Disclaimer and notes: The characters and concept belongs to Marvel Comics. I wrote this last year, during the 'Mutants No More' arc, which had lots of potential IMO, and was really underused. So I wrote GenX during that time. Hope you enjoy it. The format is a series of short first person POV monologues.
It's been two weeks since we all lost our powers.
I sit in my office, trying to tell myself that it's so quiet because I've had it soundproofed, but I'm fooling myself. I can't hear minds, and it's driving me insane. Again. Losing my powers twice inside a year- can it be an omen? Maybe the High Evolutionary was right.
Oh, I know he wasn't. I also know that he meant well, and screw those who suffered. The many outweigh the few, right? The kids are…troubled, to say the least, but they are taking this very maturely. I'm worried about Jono-he's still in a coma, you know. Angelo and Paige spend all their time by his bed, with the others replacing them every now and then. Even the Beast was baffled by it. Jono has his face back now-too bad he can't enjoy it…
Angelo? He looks like a normal teen again, but he won't go out. He says he'd feel guilty to enjoy himself with Jono the way he is. Again, I understand, but it still seems wrong. Paige is taking it rather well, for someone who's waited he whole life to manifest her powers. I suspect that she is too distraught because of Jono to care. Yet. Monet hasn't said more than five words to anyone since she tried to fly that morning and fell down the stairs. The awkwardness of a cast on her left arm must make it even harder for her. Losing perfection is difficult, to say the least. I've tried to get her to open up, but she wouldn't cooperate. Maybe if you came back she'd open up to you.
You really should be making plans to come back, you know. I'm sure the X-Force people need you, but I need help. There. I've admitted it-I need your help. I can't keep asking Everett and Jubilee to take care of the younger children. They, at least, are enjoying our new lives, and try to spend as long as they can outside. Keeping them outside and busy stops them from asking difficult questions like why won't Jono play with them. Everett and Jubilation have been very helpful, and if they are disturbed by the change they hide it well. I could wish the rest would be like them, but it worries me too much. This denial can't be good for them.
Please come back soon Sean.
*****
They need me here Em. Got your e-mail, by the way. I can't come back yet, although I really do want to. They say Pete Wisdom might come to replace me soon. Tell the kids I send my best.
You're not the only one who misses her powers, you know. I can't stand the sound of my voice now-it sounds hollow and flat, and it can't take me anywhere. I miss flying. Theresa feels the same, but of course she's had experience with loss of power- loss of all sound- in the past months.

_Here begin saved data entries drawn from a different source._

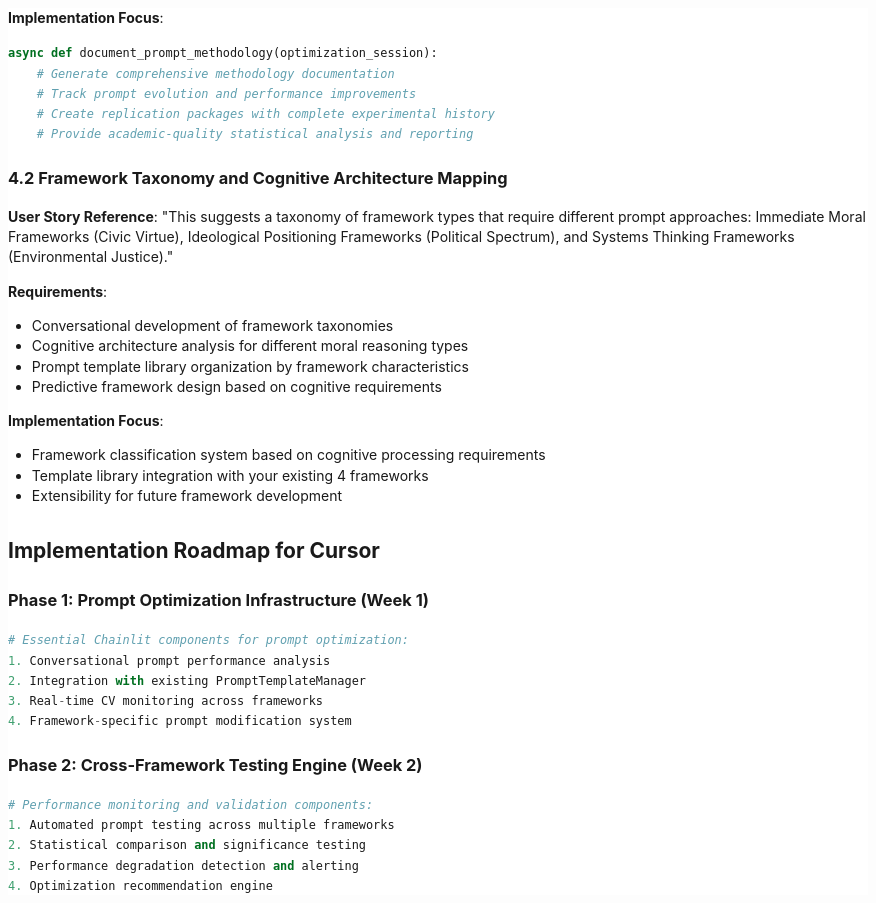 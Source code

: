 **Implementation Focus**:

```python
async def document_prompt_methodology(optimization_session):
    # Generate comprehensive methodology documentation
    # Track prompt evolution and performance improvements
    # Create replication packages with complete experimental history
    # Provide academic-quality statistical analysis and reporting
```


### **4.2 Framework Taxonomy and Cognitive Architecture Mapping**

**User Story Reference**: "This suggests a taxonomy of framework types that require different prompt approaches: Immediate Moral Frameworks (Civic Virtue), Ideological Positioning Frameworks (Political Spectrum), and Systems Thinking Frameworks (Environmental Justice)."

**Requirements**:

- Conversational development of framework taxonomies
- Cognitive architecture analysis for different moral reasoning types
- Prompt template library organization by framework characteristics
- Predictive framework design based on cognitive requirements

**Implementation Focus**:

- Framework classification system based on cognitive processing requirements
- Template library integration with your existing 4 frameworks
- Extensibility for future framework development


## **Implementation Roadmap for Cursor**

### **Phase 1: Prompt Optimization Infrastructure (Week 1)**

```python
# Essential Chainlit components for prompt optimization:
1. Conversational prompt performance analysis
2. Integration with existing PromptTemplateManager
3. Real-time CV monitoring across frameworks
4. Framework-specific prompt modification system
```


### **Phase 2: Cross-Framework Testing Engine (Week 2)**

```python
# Performance monitoring and validation components:
1. Automated prompt testing across multiple frameworks
2. Statistical comparison and significance testing
3. Performance degradation detection and alerting
4. Optimization recommendation engine
```
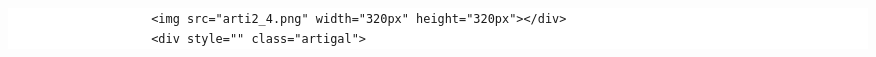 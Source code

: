                         <img src="arti2_4.png" width="320px" height="320px"></div>
                        <div style="" class="artigal"> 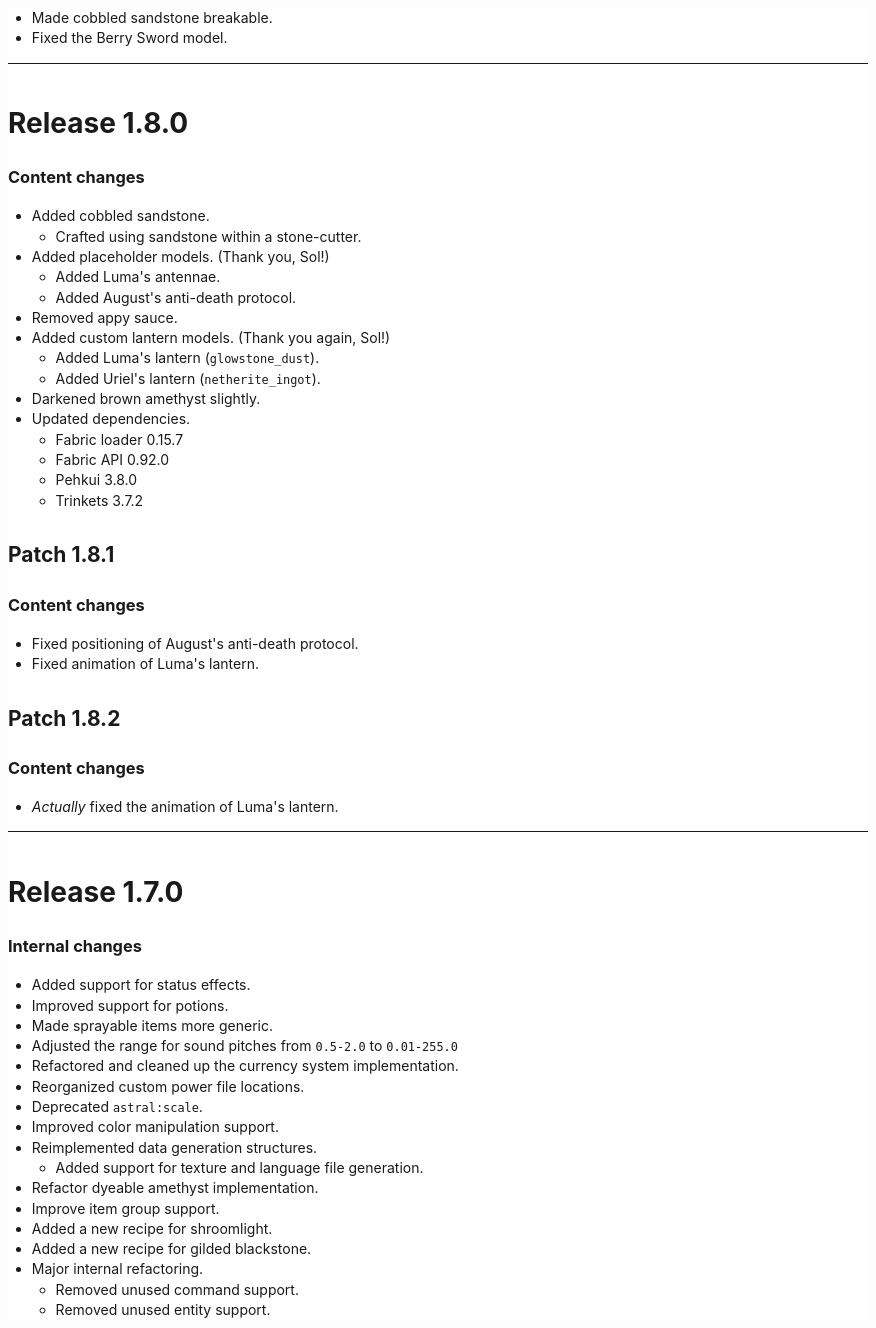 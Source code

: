 - Made cobbled sandstone breakable.
- Fixed the Berry Sword model.

---

# Release 1.8.0

### Content changes

- Added cobbled sandstone.
    - Crafted using sandstone within a stone-cutter.
- Added placeholder models. (Thank you, Sol!)
    - Added Luma's antennae.
    - Added August's anti-death protocol.
- Removed appy sauce.
- Added custom lantern models. (Thank you again, Sol!)
    - Added Luma's lantern (`glowstone_dust`).
    - Added Uriel's lantern (`netherite_ingot`).
- Darkened brown amethyst slightly.
- Updated dependencies.
    - Fabric loader 0.15.7
    - Fabric API 0.92.0
    - Pehkui 3.8.0
    - Trinkets 3.7.2

## Patch 1.8.1

### Content changes

- Fixed positioning of August's anti-death protocol.
- Fixed animation of Luma's lantern.

## Patch 1.8.2

### Content changes

- *Actually* fixed the animation of Luma's lantern.

---

# Release 1.7.0

### Internal changes

- Added support for status effects.
- Improved support for potions.
- Made sprayable items more generic.
- Adjusted the range for sound pitches from `0.5-2.0` to `0.01-255.0`
- Refactored and cleaned up the currency system implementation.
- Reorganized custom power file locations.
- Deprecated `astral:scale`.
- Improved color manipulation support.
- Reimplemented data generation structures.
    - Added support for texture and language file generation.
- Refactor dyeable amethyst implementation.
- Improve item group support.
- Added a new recipe for shroomlight.
- Added a new recipe for gilded blackstone.
- Major internal refactoring.
    - Removed unused command support.
    - Removed unused entity support. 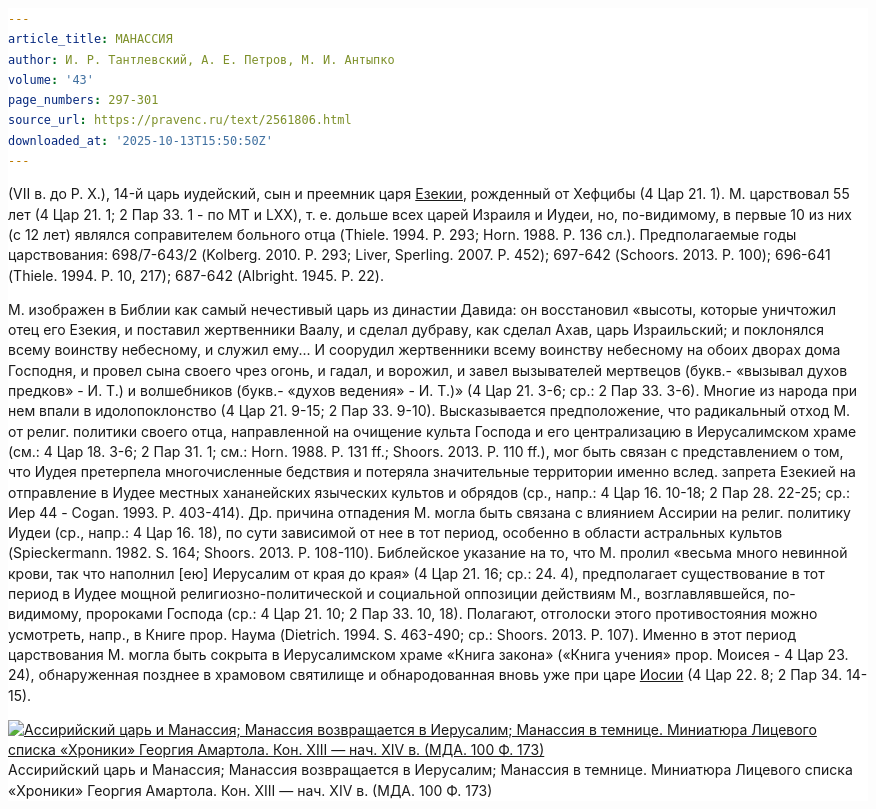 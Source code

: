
 ```yaml
---
article_title: МАНАССИЯ
author: И. Р. Тантлевский, А. Е. Петров, М. И. Антыпко
volume: '43'
page_numbers: 297-301
source_url: https://pravenc.ru/text/2561806.html
downloaded_at: '2025-10-13T15:50:50Z'
---
```


(VII в. до Р. Х.), 14-й царь иудейский, сын и преемник царя [Езекии](https://pravenc.ru/text/Езекия.html), рожденный от Хефцибы (4 Цар 21. 1). М. царствовал 55 лет (4 Цар 21. 1; 2 Пар 33. 1 - по МТ и LXX), т. е. дольше всех царей Израиля и Иудеи, но, по-видимому, в первые 10 из них (с 12 лет) являлся соправителем больного отца (Thiele. 1994. P. 293; Horn. 1988. P. 136 сл.). Предполагаемые годы царствования: 698/7-643/2 (Kolberg. 2010. P. 293; Liver, Sperling. 2007. P. 452); 697-642 (Schoors. 2013. P. 100); 696-641 (Thiele. 1994. P. 10, 217); 687-642 (Albright. 1945. P. 22).

М. изображен в Библии как самый нечестивый царь из династии Давида: он восстановил «высоты, которые уничтожил отец его Езекия, и поставил жертвенники Ваалу, и сделал дубраву, как сделал Ахав, царь Израильский; и поклонялся всему воинству небесному, и служил ему... И соорудил жертвенники всему воинству небесному на обоих дворах дома Господня, и провел сына своего чрез огонь, и гадал, и ворожил, и завел вызывателей мертвецов (букв.- «вызывал духов предков» - И. Т.) и волшебников (букв.- «духов вeдения» - И. Т.)» (4 Цар 21. 3-6; ср.: 2 Пар 33. 3-6). Многие из народа при нем впали в идолопоклонство (4 Цар 21. 9-15; 2 Пар 33. 9-10). Высказывается предположение, что радикальный отход М. от религ. политики своего отца, направленной на очищение культа Господа и его централизацию в Иерусалимском храме (см.: 4 Цар 18. 3-6; 2 Пар 31. 1; см.: Horn. 1988. P. 131 ff.; Shoors. 2013. P. 110 ff.), мог быть связан с представлением о том, что Иудея претерпела многочисленные бедствия и потеряла значительные территории именно вслед. запрета Езекией на отправление в Иудее местных хананейских языческих культов и обрядов (ср., напр.: 4 Цар 16. 10-18; 2 Пар 28. 22-25; ср.: Иер 44 - Cogan. 1993. P. 403-414). Др. причина отпадения М. могла быть связана с влиянием Ассирии на религ. политику Иудеи (ср., напр.: 4 Цар 16. 18), по сути зависимой от нее в тот период, особенно в области астральных культов (Spieckermann. 1982. S. 164; Shoors. 2013. P. 108-110). Библейское указание на то, что М. пролил «весьма много невинной крови, так что наполнил [ею] Иерусалим от края до края» (4 Цар 21. 16; ср.: 24. 4), предполагает существование в тот период в Иудее мощной религиозно-политической и социальной оппозиции действиям М., возглавлявшейся, по-видимому, пророками Господа (ср.: 4 Цар 21. 10; 2 Пар 33. 10, 18). Полагают, отголоски этого противостояния можно усмотреть, напр., в Книге прор. Наума (Dietrich. 1994. S. 463-490; ср.: Shoors. 2013. P. 107). Именно в этот период царствования М. могла быть сокрыта в Иерусалимском храме «Книга закона» («Книга учения» прор. Моисея - 4 Цар 23. 24), обнаруженная позднее в храмовом святилище и обнародованная вновь уже при царе [Иосии](https://pravenc.ru/text/Иосии.html) (4 Цар 22. 8; 2 Пар 34. 14-15).

[![Ассирийский царь и Манассия; Манассия возвращается в Иерусалим; Манассия в темнице. Миниатюра Лицевого списка «Хроники» Георгия Амартола. Кон. XIII — нач. XIV в. (МДА. 100 Ф. 173)](https://pravenc.ru/data/2020/06/21/1236347270/i200.jpg "Кликните для увеличения картинки")](https://pravenc.ru/data/2020/06/21/1236347270/i400.jpg)Ассирийский царь и Манассия; Манассия возвращается в Иерусалим; Манассия в темнице. Миниатюра Лицевого списка «Хроники» Георгия Амартола. Кон. XIII — нач. XIV в. (МДА. 100 Ф. 173)   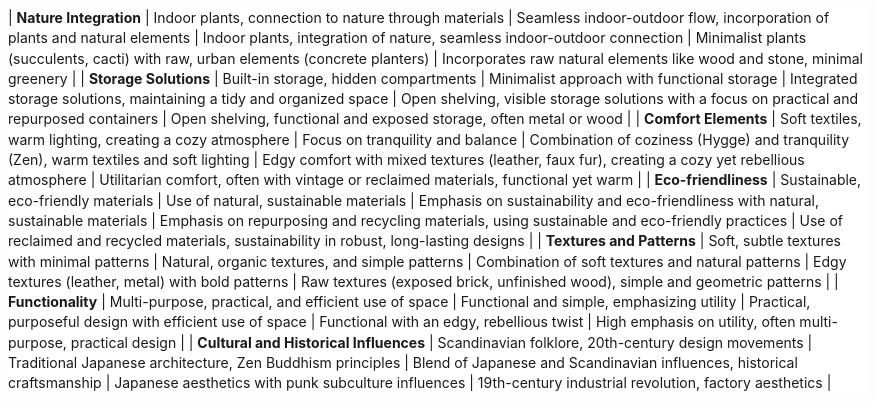 | **Nature Integration**        | Indoor plants, connection to nature through materials                                                | Seamless indoor-outdoor flow, incorporation of plants and natural elements                      | Indoor plants, integration of nature, seamless indoor-outdoor connection                       | Minimalist plants (succulents, cacti) with raw, urban elements (concrete planters)               | Incorporates raw natural elements like wood and stone, minimal greenery                          |
| **Storage Solutions**         | Built-in storage, hidden compartments                                                                | Minimalist approach with functional storage                                                     | Integrated storage solutions, maintaining a tidy and organized space                           | Open shelving, visible storage solutions with a focus on practical and repurposed containers     | Open shelving, functional and exposed storage, often metal or wood                              |
| **Comfort Elements**          | Soft textiles, warm lighting, creating a cozy atmosphere                                             | Focus on tranquility and balance                                                                | Combination of coziness (Hygge) and tranquility (Zen), warm textiles and soft lighting          | Edgy comfort with mixed textures (leather, faux fur), creating a cozy yet rebellious atmosphere  | Utilitarian comfort, often with vintage or reclaimed materials, functional yet warm              |
| **Eco-friendliness**          | Sustainable, eco-friendly materials                                                                  | Use of natural, sustainable materials                                                           | Emphasis on sustainability and eco-friendliness with natural, sustainable materials             | Emphasis on repurposing and recycling materials, using sustainable and eco-friendly practices    | Use of reclaimed and recycled materials, sustainability in robust, long-lasting designs          |
| **Textures and Patterns**     | Soft, subtle textures with minimal patterns                                                          | Natural, organic textures, and simple patterns                                                  | Combination of soft textures and natural patterns                                               | Edgy textures (leather, metal) with bold patterns                                              | Raw textures (exposed brick, unfinished wood), simple and geometric patterns                    |
| **Functionality**             | Multi-purpose, practical, and efficient use of space                                                 | Functional and simple, emphasizing utility                                                      | Practical, purposeful design with efficient use of space                                        | Functional with an edgy, rebellious twist                                                     | High emphasis on utility, often multi-purpose, practical design                                 |
| **Cultural and Historical Influences** | Scandinavian folklore, 20th-century design movements                                           | Traditional Japanese architecture, Zen Buddhism principles                                      | Blend of Japanese and Scandinavian influences, historical craftsmanship                         | Japanese aesthetics with punk subculture influences                                             | 19th-century industrial revolution, factory aesthetics                                          |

I'm sorry. Hold on, and tell me if you want one of the X-Men to come help you. They are slightly off balance now, you know. No world to protect and no one to protect it from. I suppose we're lucky that even the human villains have taken a break. I'll call soon.
*****
Ah sure hope Sam won't be the one they send to help. Ah won't be able to look him in the eye. We're both normal now, but I'm sure he's taking it better. Ah'm telling you, Jono, I'm about to fall apart. And I hate it; it's weak and pathetic. My whole life is in front of me. I've lost something so minor it was only…my whole life. It's what I am, Jono, and now I don't know what to do with myself. I don't want to leave, but there's no reason to stay any longer. Except for you. You have such a lovely face…I run my hand over it, but you don't notice, do you? Please wake up, Jono…
*****
This is too strange. I've lost my power, and I don't care. I don't feel different, and, other than the fact we don't train anymore, my life hasn't really changed. I see the others-they're depressed, miserable, even Jubes-and I'm not. No more powers means no more mutant fear, no more fighting. Means I can go back home. What is wrong with me? I should be feeling bad, but the only time I even notice it's gone is when I try to locate someone by their aura, and can't. It hurts a bit, but I can always just ask.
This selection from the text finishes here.